--- START ---
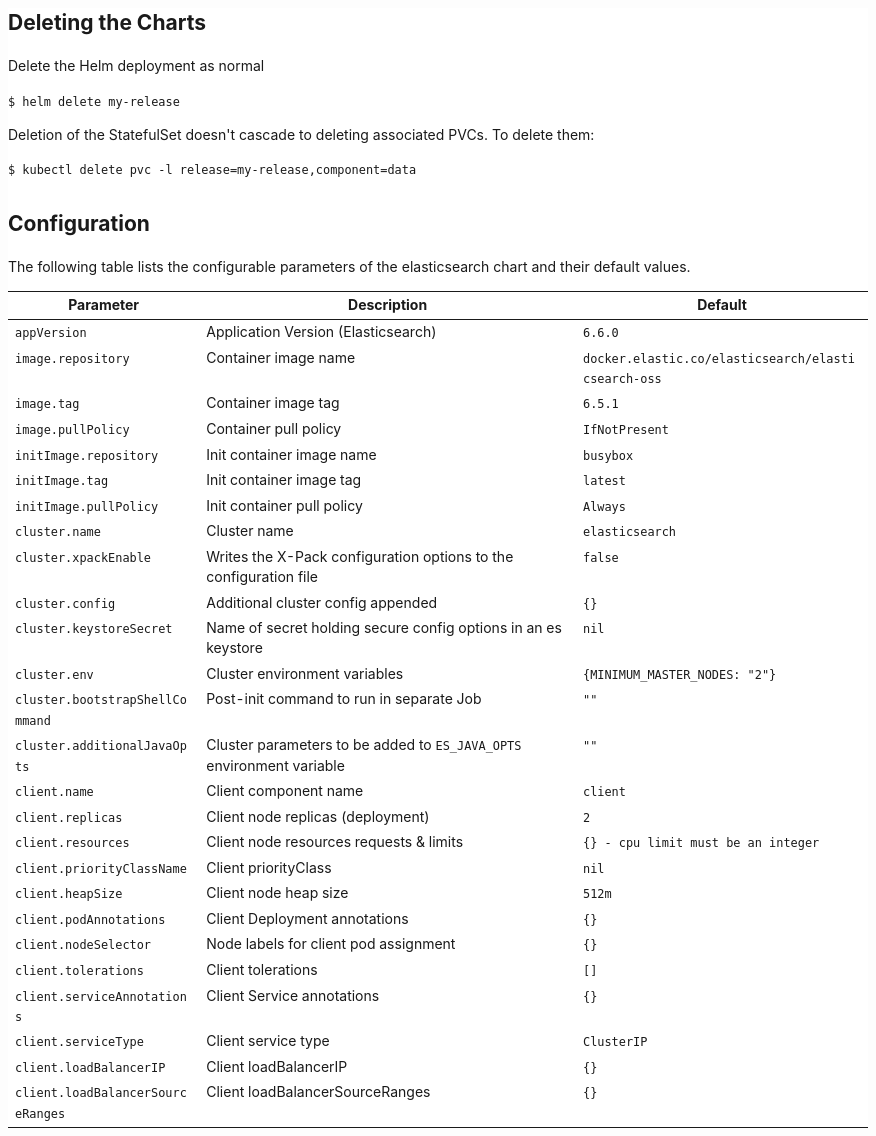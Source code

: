 ## Deleting the Charts

Delete the Helm deployment as normal

```
$ helm delete my-release
```

Deletion of the StatefulSet doesn't cascade to deleting associated PVCs. To delete them:

```
$ kubectl delete pvc -l release=my-release,component=data
```

## Configuration

The following table lists the configurable parameters of the elasticsearch chart and their default values.

|              Parameter               |                             Description                             |                       Default                       |
| ------------------------------------ | ------------------------------------------------------------------- | --------------------------------------------------- |
| `appVersion`                         | Application Version (Elasticsearch)                                 | `6.6.0`                                             |
| `image.repository`                   | Container image name                                                | `docker.elastic.co/elasticsearch/elasticsearch-oss` |
| `image.tag`                          | Container image tag                                                 | `6.5.1`                                             |
| `image.pullPolicy`                   | Container pull policy                                               | `IfNotPresent`                                      |
| `initImage.repository`               | Init container image name                                           | `busybox`                                           |
| `initImage.tag`                      | Init container image tag                                            | `latest`                                            |
| `initImage.pullPolicy`               | Init container pull policy                                          | `Always`                                            |
| `cluster.name`                       | Cluster name                                                        | `elasticsearch`                                     |
| `cluster.xpackEnable`                | Writes the X-Pack configuration options to the configuration file   | `false`                                             |
| `cluster.config`                     | Additional cluster config appended                                  | `{}`                                                |
| `cluster.keystoreSecret`             | Name of secret holding secure config options in an es keystore      | `nil`                                               |
| `cluster.env`                        | Cluster environment variables                                       | `{MINIMUM_MASTER_NODES: "2"}`                       |
| `cluster.bootstrapShellCommand`      | Post-init command to run in separate Job                            | `""`                                                |
| `cluster.additionalJavaOpts`         | Cluster parameters to be added to `ES_JAVA_OPTS` environment variable | `""`                                              |
| `client.name`                        | Client component name                                               | `client`                                            |
| `client.replicas`                    | Client node replicas (deployment)                                   | `2`                                                 |
| `client.resources`                   | Client node resources requests & limits                             | `{} - cpu limit must be an integer`                 |
| `client.priorityClassName`           | Client priorityClass                                                | `nil`                                               |
| `client.heapSize`                    | Client node heap size                                               | `512m`                                              |
| `client.podAnnotations`              | Client Deployment annotations                                       | `{}`                                                |
| `client.nodeSelector`                | Node labels for client pod assignment                               | `{}`                                                |
| `client.tolerations`                 | Client tolerations                                                  | `[]`                                                |
| `client.serviceAnnotations`          | Client Service annotations                                          | `{}`                                                |
| `client.serviceType`                 | Client service type                                                 | `ClusterIP`                                         |
| `client.loadBalancerIP`              | Client loadBalancerIP                                               | `{}`                                                |
| `client.loadBalancerSourceRanges`    | Client loadBalancerSourceRanges                                     | `{}`                                                |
--- END ---
• _PROBLEM_:
The lines in the entries above that carry the word "parameters" must be copied.

• _WRITTEN RESPONSE_:
The following table lists the configurable parameters of the elasticsearch chart and their default values.
| `cluster.additionalJavaOpts`         | Cluster parameters to be added to `ES_JAVA_OPTS` environment variable | `""`                                              |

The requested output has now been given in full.